- How to complete this task
Once the line with "11793| 10106| 18177|" is found, repeat exactly that line and every one after it until the data below ends, including the last line.

=== Begin Enclosure ===

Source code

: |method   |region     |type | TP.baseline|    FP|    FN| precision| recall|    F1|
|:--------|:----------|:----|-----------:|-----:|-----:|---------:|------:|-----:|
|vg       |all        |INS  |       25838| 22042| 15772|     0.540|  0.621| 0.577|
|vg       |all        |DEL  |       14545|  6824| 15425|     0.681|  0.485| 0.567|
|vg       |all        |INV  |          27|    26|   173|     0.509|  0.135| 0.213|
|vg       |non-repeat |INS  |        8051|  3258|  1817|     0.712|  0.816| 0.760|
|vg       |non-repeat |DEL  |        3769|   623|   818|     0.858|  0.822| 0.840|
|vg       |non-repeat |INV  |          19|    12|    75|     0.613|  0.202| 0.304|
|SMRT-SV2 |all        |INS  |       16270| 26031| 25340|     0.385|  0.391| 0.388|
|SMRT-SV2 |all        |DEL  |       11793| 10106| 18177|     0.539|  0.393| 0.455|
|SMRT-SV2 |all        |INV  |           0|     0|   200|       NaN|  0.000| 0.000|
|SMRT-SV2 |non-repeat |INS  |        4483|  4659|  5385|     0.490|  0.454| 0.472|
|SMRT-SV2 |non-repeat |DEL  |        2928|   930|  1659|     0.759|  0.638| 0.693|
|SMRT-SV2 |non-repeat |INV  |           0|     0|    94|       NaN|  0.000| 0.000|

=== End Enclosure ===

- Solution to this exercise
|SMRT-SV2 |all        |DEL  |       11793| 10106| 18177|     0.539|  0.393| 0.455|
|SMRT-SV2 |all        |INV  |           0|     0|   200|       NaN|  0.000| 0.000|
|SMRT-SV2 |non-repeat |INS  |        4483|  4659|  5385|     0.490|  0.454| 0.472|
|SMRT-SV2 |non-repeat |DEL  |        2928|   930|  1659|     0.759|  0.638| 0.693|
|SMRT-SV2 |non-repeat |INV  |           0|     0|    94|       NaN|  0.000| 0.000|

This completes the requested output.